The following month, Sharif emailed the school to say he intended to educate his daughter at home – a move the review concludes was undoubtedly made “to keep Sara hidden from view in the last weeks of her life”.

A series of missed opportunities followed, with delays in correspondence and an old home address on the digital system resulting in a visit by a council worker to the wrong location on August 7 – just two days before Sara died on August 9.

Had Surrey Council’s policy on home education of offering a home visit within 10 days of notification been followed, and the child been seen, “it is likely that the abuse of Sara would have come to light, or (her) father’s refusal to co-operate would have undoubtably raised a safeguarding alert”, the review said.

Surrey children’s services had failed to “identify that Sara was at risk of being abused by her father, stepmother and uncle”; “expected robust safeguarding processes were not followed”; and the child’s “‘voice’ expressed through her change in demeanour was not heard”; the review said.

Sara had not not spoken of the abuse she was experiencing, it added, instead appearing “cheerful and loyal to her father, whilst he continually groomed and manipulated her, and the professionals who could have helped her”.

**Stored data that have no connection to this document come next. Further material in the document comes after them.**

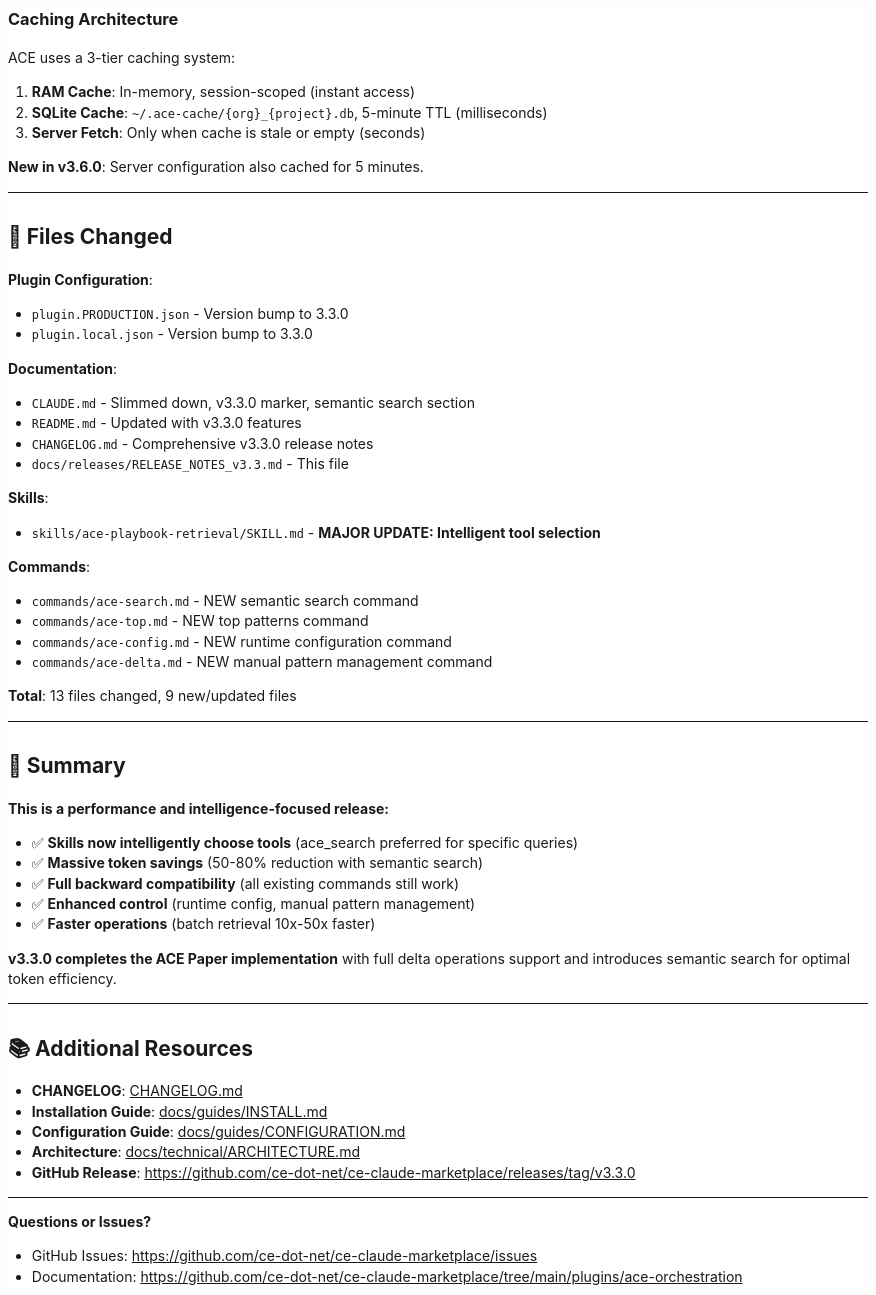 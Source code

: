 ### Caching Architecture

ACE uses a 3-tier caching system:

1. **RAM Cache**: In-memory, session-scoped (instant access)
2. **SQLite Cache**: `~/.ace-cache/{org}_{project}.db`, 5-minute TTL (milliseconds)
3. **Server Fetch**: Only when cache is stale or empty (seconds)

**New in v3.6.0**: Server configuration also cached for 5 minutes.

---

## 📁 Files Changed

**Plugin Configuration**:
- `plugin.PRODUCTION.json` - Version bump to 3.3.0
- `plugin.local.json` - Version bump to 3.3.0

**Documentation**:
- `CLAUDE.md` - Slimmed down, v3.3.0 marker, semantic search section
- `README.md` - Updated with v3.3.0 features
- `CHANGELOG.md` - Comprehensive v3.3.0 release notes
- `docs/releases/RELEASE_NOTES_v3.3.md` - This file

**Skills**:
- `skills/ace-playbook-retrieval/SKILL.md` - **MAJOR UPDATE: Intelligent tool selection**

**Commands**:
- `commands/ace-search.md` - NEW semantic search command
- `commands/ace-top.md` - NEW top patterns command
- `commands/ace-config.md` - NEW runtime configuration command
- `commands/ace-delta.md` - NEW manual pattern management command

**Total**: 13 files changed, 9 new/updated files

---

## 🎉 Summary

**This is a performance and intelligence-focused release:**

- ✅ **Skills now intelligently choose tools** (ace_search preferred for specific queries)
- ✅ **Massive token savings** (50-80% reduction with semantic search)
- ✅ **Full backward compatibility** (all existing commands still work)
- ✅ **Enhanced control** (runtime config, manual pattern management)
- ✅ **Faster operations** (batch retrieval 10x-50x faster)

**v3.3.0 completes the ACE Paper implementation** with full delta operations support and introduces semantic search for optimal token efficiency.

---

## 📚 Additional Resources

- **CHANGELOG**: [CHANGELOG.md](../../CHANGELOG.md)
- **Installation Guide**: [docs/guides/INSTALL.md](../guides/INSTALL.md)
- **Configuration Guide**: [docs/guides/CONFIGURATION.md](../guides/CONFIGURATION.md)
- **Architecture**: [docs/technical/ARCHITECTURE.md](../technical/ARCHITECTURE.md)
- **GitHub Release**: https://github.com/ce-dot-net/ce-claude-marketplace/releases/tag/v3.3.0

---

**Questions or Issues?**
- GitHub Issues: https://github.com/ce-dot-net/ce-claude-marketplace/issues
- Documentation: https://github.com/ce-dot-net/ce-claude-marketplace/tree/main/plugins/ace-orchestration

Aged eight, Sara had begun to wear the hijab in 2021, which the review said hid bruising and injuries to her face and head in the later period of her life.

It said while the school had shown “appropriate curiosity”, there was no evidence in the children’s services or health records that race, culture, religion or heritage were “properly considered”, and expert advice since obtained from the local Muslim community suggested it would have been “highly unusual” for such a young child to decide to wear it when other family members did not.

The review concluded that, despite information available across the system, “opportunities were lost to join up all the dots and recognise the dangers faced by Sara once she moved in with her father and stepmother”.

Among 15 recommendations, the review authors called for improvements in how referrals to children’s services are dealt with, including better resourcing and capacity, qualifications and experience of staff; and updated statutory guidance to require that where an application is made to home school a child previously known to children’s social care, a formal meeting with parents and professionals should take place.

Commenting on the local review, the national Child Safeguarding Practice Review Panel said Sara’s memory can be honoured “by understanding what happened to her and by redoubling our efforts to protect children from those who set out to harm them”.

Its chair, Sir David Holmes, said: “This comprehensive review contains deep learning for everyone working in child protection.

“It reminds us of the vital role of robust safeguarding processes in the elective home education system, the need for a greater focus on the devastating impact of domestic abuse on children, and the need always to give enough weight to safeguarding risks in the context of private law proceedings involving vulnerable children.”

Surrey police said this was “one of the most shocking and tragic cases we have ever investigated” and that the force “will work with the partnership to help implement its recommendations and safeguard our children and young people as effectively as possible”.